Todos nós nos relacionamos com a falta. “Desejo” é o nome da interminável busca de preenchimento e dominação da falta; as próprias construções do ser humano – como sua identidade, as ideologias, filosofias, ciências – é um impulso à dominação do desconhecido (da falta).
Obviamente, vivemos em uma sociedade de consumo que está estruturada na falta, ou seja, no desejo. Explorando, desta forma, ao máximo esta manobra que temos por natureza.
Com incentivos massivos à “busca pela completude”, o sistema econômico envolve o indivíduo sugerindo dados para sua falta. O que acaba, na maioria das vezes, resultando em um consumismo “desnecessário”.
Nesta lógica é impossível se desapegar. Haja vista que, por natureza, temos esta predisposição a buscar o preenchimento da falta. O que seria possível, então, é trocar um “dado” apego por outro. Porém, em uma sociedade de consumo estruturada na falta que bombardeia-nos com incentivos às compras (dados materiais), fica quase que impossível se “desapegar” destes produtos (dados) sugeridos.
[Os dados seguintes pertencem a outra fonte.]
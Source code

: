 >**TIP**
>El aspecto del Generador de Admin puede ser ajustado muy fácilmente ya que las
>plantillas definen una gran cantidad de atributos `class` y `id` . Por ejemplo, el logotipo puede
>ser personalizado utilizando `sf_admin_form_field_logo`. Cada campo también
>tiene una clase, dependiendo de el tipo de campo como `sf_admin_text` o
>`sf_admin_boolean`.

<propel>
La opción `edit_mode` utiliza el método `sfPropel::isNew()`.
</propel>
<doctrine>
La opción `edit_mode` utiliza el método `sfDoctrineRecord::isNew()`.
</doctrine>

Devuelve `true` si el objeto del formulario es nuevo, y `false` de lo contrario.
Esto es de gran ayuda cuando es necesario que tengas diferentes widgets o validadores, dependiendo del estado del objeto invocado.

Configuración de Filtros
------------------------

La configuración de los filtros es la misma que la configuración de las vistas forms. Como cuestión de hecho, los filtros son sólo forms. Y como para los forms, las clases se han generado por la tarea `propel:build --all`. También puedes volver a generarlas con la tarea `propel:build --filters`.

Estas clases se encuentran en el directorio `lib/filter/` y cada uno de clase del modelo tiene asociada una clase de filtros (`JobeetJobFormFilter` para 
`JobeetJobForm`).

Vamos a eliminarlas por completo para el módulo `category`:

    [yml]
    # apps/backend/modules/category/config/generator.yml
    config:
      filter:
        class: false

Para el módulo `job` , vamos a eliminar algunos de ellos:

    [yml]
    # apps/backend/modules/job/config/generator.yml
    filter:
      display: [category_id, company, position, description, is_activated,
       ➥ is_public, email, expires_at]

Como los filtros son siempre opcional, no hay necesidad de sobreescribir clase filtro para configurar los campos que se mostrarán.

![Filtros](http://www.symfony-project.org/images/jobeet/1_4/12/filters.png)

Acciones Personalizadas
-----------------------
Após salientar esta lógica na qual estamos relacionados, é mister dizer que há ainda indivíduos que pegam carona no consumismo, se comportando compulsivamente, banalizando um comportamento. Obviamente, estes indivíduos lidam com uma direção de mão dupla, a saber, o prazer momentâneo do preenchimento e o sofrimento provocado pelas alterações nas demais relações de sua vida.
É bem provável que estes indivíduos enquanto estão banalizando um comportamento, estão evitando outras relações de sua vida. Comportam-se de tal maneira a não enfrentar o que há de “real” em sua vida; preferindo viver compulsivamente uma fantasia na qual “têm” o poder.
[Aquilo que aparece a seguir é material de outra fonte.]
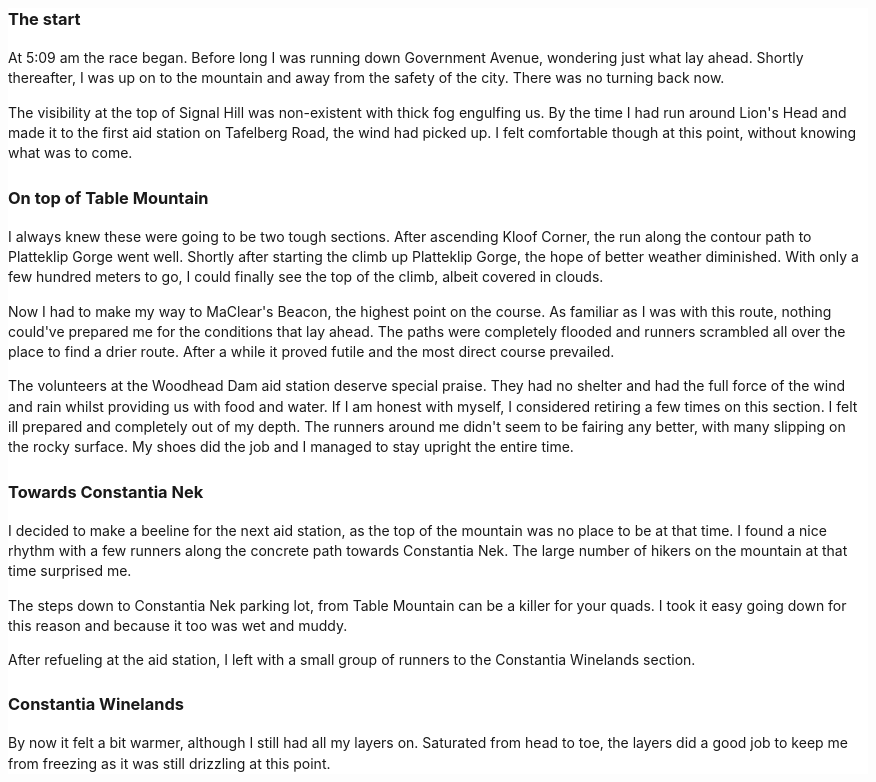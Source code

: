 ### The start

At 5:09 am the race began. Before long I was running down Government Avenue, wondering just what lay ahead. Shortly thereafter, I was
up on to the mountain and away from the safety of the city. There was no turning back now.

The visibility at the top of Signal Hill was non-existent with thick fog engulfing us. By the time I had run around Lion's Head and
made it to the first aid station on Tafelberg Road, the wind had picked up. I felt comfortable though at this point, without knowing
what was to come.

### On top of Table Mountain

I always knew these were going to be two tough sections. After ascending Kloof Corner, the run along the contour path to Platteklip
Gorge went well. Shortly after starting the climb up Platteklip Gorge, the hope of better weather diminished. With only a few hundred
meters to go, I could finally see the top of the climb, albeit covered in clouds.

Now I had to make my way to MaClear's Beacon, the highest point on the course. As familiar as I was with this route, nothing could've
prepared me for the conditions that lay ahead. The paths were completely flooded and runners scrambled all over the place to find a
drier route. After a while it proved futile and the most direct course prevailed.

The volunteers at the Woodhead Dam aid station deserve special praise. They had no shelter and had the full force of the wind and rain
whilst providing us with food and water. If I am honest with myself, I considered retiring a few times on this section. I felt ill prepared
and completely out of my depth. The runners around me didn't seem to be fairing any better, with many slipping on the rocky surface. My
shoes did the job and I managed to stay upright the entire time.

### Towards Constantia Nek

I decided to make a beeline for the next aid station, as the top of the mountain was no place to be at that time. I found a nice rhythm
with a few runners along the concrete path towards Constantia Nek. The large number of hikers on the mountain at that time surprised me.

The steps down to Constantia Nek parking lot, from Table Mountain can be a killer for your quads. I took it easy going down for this reason
and because it too was wet and muddy.

After refueling at the aid station, I left with a small group of runners to the Constantia Winelands section.

### Constantia Winelands

By now it felt a bit warmer, although I still had all my layers on. Saturated from head to toe, the layers did a good job to keep me from
freezing as it was still drizzling at this point.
De fato, encarar o “real”, a falta e seu manejo para dominá-la não é uma tarefa fácil. Esta manobra política nos faz lidar com nossas próprias escolhas (desejos), ao passo que estas envolvem escolhas (desejos) de outras pessoas.
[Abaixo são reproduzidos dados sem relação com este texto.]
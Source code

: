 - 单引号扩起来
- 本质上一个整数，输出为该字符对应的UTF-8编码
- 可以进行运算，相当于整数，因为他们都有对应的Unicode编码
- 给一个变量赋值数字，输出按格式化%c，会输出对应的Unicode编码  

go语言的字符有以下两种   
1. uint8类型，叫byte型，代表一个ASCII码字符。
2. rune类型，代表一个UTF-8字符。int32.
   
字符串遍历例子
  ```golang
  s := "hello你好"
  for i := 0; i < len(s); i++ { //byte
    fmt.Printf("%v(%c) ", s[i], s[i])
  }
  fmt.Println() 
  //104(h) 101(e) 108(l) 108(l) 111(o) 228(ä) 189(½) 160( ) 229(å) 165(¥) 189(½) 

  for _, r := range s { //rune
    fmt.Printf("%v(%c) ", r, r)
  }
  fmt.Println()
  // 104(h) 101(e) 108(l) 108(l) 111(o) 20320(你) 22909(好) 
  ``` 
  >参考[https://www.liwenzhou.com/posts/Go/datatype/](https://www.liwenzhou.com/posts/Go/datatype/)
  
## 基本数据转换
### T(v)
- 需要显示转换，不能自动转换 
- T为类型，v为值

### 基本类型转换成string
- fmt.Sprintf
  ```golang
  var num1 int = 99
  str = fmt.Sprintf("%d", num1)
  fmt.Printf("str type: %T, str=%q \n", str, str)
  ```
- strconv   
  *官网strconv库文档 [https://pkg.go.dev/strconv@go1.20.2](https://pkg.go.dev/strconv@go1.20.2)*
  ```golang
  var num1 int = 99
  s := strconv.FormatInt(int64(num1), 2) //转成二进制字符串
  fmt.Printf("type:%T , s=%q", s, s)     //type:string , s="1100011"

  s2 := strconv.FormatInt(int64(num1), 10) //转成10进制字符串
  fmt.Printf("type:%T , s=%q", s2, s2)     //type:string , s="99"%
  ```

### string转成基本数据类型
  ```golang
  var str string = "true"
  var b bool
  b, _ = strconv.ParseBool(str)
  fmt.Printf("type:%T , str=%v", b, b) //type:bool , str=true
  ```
Para alguns, escolher pode ser dolorido e, muitas vezes, a melhor saída é pegar uma “carona” na sugestão alheia.
Às pessoas que estão se banalizando, consumindo compulsivamente, e que estão procurando mudar este comportamento, aconselho procurar uma ajuda psicológica a fim de obter um suporte para encarar seu “real” desejo.
Anny: Qual a dificuldade que as pessoas têm em se livrar do material?
Fabrício: A dificuldade se dá porque o material apegado representa, muitas vezes, um suporte na vida da pessoa, um significante emocional pelo qual o material é personificado.
Enfim, de qualquer maneira, o material tem um valor emocional para a pessoa que a ele se apega.
Portanto, se livrar do material seria o mesmo que se livrar do sentimento empregado a este material; mais ainda, livrar-se dele seria deixar de ter e ser o que ele representa.
Anny: E o que diferencia o desapego real do se livrar de coisas velhas, da limpeza?
Fabrício: O desapego, como lhe disse antes, está relacionado com uma identificação emocional.
Assim, o que o diferenciará será o manejo – seu processo emocional – de suas coisas, sejam velhas, sujas, antigas, ou novas.